Even so has God restored us all to our right minds. To this man, the revelation was sudden. Some of us grow into it more slowly. But He has come to all who have honestly sought Him.

‘Even so’ is to be read as ‘just in such a way’ not ‘nonetheless’.

The right mind is the mind that in effect does the right thing, even though some of its thoughts are crooked.

‘Revelation’ comes from ‘vēlō’, meaning ‘to cover’, and the ‘re’ denotes not repetition but a restoration to the original state (note that the prefix ‘re’ has seven meanings in English, adopted from Latin, only one of which suggests ‘again’, and that the ‘re’ of ‘resentment’ means not ‘again’ as in the oft-posited but quite incorrect misinterpretation of ‘resentment’ as ‘re-feeling’ but ‘in response to a stimulus, with intensive force’, so a resentment is really an excessive emotional reaction to something).

‘Revelation’ is thus the uncovering of something that was covered. God was never not there. He was merely covered with a blanket of nonsense.

Some of us ‘grow into it’. In other words, atheism is childishness, immaturity. We grow up and out of it into reality.

God appears to ‘come’ to us, but that is only appearance: if revelation is the uncovering of what was covered, He was never more distant when one was unaware of His presence; he was merely not visible to us. When we become aware, it appears to be a coming-towards. But that is an optical illusion.

The condition is that we seek Him.

Clearly this is metaphysical not physical, internal not external. One is technically permitted to have a doorknob or nature as one’s Higher Power, but will one make internal contact by trying to physical touch a doorknob or a tree (after all, what is nature but the aggregate of physical things?) If you want to make contact with something metaphysical, best to look metaphysically. If the linen is stated to be in the airing cupboard, best not look in the larder.

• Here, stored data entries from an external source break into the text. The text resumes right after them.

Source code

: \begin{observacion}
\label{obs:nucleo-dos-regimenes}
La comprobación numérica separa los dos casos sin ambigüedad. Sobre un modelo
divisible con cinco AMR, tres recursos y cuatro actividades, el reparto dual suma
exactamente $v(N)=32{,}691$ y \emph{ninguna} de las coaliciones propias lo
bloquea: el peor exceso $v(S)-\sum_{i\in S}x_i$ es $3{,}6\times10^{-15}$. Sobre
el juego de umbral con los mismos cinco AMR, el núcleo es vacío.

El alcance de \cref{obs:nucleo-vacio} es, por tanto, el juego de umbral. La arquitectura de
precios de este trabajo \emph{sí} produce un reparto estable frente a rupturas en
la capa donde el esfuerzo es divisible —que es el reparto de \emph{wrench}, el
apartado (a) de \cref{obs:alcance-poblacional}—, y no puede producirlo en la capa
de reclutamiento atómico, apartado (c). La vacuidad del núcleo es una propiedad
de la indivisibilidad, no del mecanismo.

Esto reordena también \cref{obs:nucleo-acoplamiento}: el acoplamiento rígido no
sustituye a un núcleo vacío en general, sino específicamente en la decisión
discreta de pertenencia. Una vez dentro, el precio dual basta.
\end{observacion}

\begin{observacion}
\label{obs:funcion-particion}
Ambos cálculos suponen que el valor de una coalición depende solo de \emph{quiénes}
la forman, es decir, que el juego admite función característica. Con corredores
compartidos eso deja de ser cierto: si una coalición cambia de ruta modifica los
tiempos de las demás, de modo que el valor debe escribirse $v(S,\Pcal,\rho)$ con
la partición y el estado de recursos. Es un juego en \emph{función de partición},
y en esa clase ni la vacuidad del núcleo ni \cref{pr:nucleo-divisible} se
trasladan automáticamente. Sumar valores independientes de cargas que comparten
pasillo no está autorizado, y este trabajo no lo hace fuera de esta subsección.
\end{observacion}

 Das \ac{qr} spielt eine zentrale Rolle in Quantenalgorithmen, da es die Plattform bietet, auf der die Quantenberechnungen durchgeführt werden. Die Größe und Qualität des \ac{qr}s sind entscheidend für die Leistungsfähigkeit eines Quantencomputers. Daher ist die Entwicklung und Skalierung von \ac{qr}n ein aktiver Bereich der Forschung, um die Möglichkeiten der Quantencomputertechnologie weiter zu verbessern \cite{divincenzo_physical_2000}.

So one has to seek internally, and one has to look alone. No one can look with one.

The internal looking is really meditation, which takes place in the conscious mind.

Forms of meditation that seek to abstract the person from the conscious mind, from thought, and concentrate on the body, the breath, posture, are very effective at what they seek to do, but it’s rare that the stated object is conscious contact with God and knowledge of God’s will for us in the material world. Wonderful but not our purpose here.

If one wants that, one must get out of the body into the mind.

How does one approach God?

Talk to God. Ask God questions. Make requests of God (the resolution of problems, the welfare of others, knowledge of what He wants one to do). Thank God. That will do the trick. Thank God!

But don’t dawdle until He replies. Sometimes He takes a while to get back to one. In the meantime, if one hangs around for too long, something might reply, and it might not be God. God won’t be insisted upon; God won’t be hustled.

‘Honestly’ sought. I’m not sure what ‘honestly’ means. If one is seeking, one must have a motivation to seek Him, or one would not be seeking. A motivation cannot be honest or dishonest in the sense of truthful or untruthful, because motivations are phenomena not propositions. Motivations can be honest, however, in terms of being pure rather than composite, comprising a surface, pretended motivation plus a real motivation.

If one seeks God really driven by the secondary motivations of personal happiness, sorting one’s life out, getting ahead in one’s job, and one does find God, God will blow everything out of the water anyway.

If you open floodgates, the floodgates do their job regardless of your motivation.

‘Honestly’ thus has no real meaning here, unless one takes it to be a solecism, assuming that Bill means ‘sincerely’ in the sense of ‘diligently’ and ‘above all else’.

See what else Bill says in terms of how ‘seeking’ is to take place:

  • with all the desperation of drowning men (page 28)
  • earnestly (page 46)

Note also that Step Eleven (page 59) and (c) (page 60) refer merely to ‘sought’ and do not stimulate the necessity of particular intensity or manner.

Thus, we need merely seek.

When we drew near to Him He disclosed Himself to us!

We only have to go a little of the way towards God, and He will come all of the way in the other direction, towards us.

This echoes the idea of God not making too hard terms with those who earnestly seek.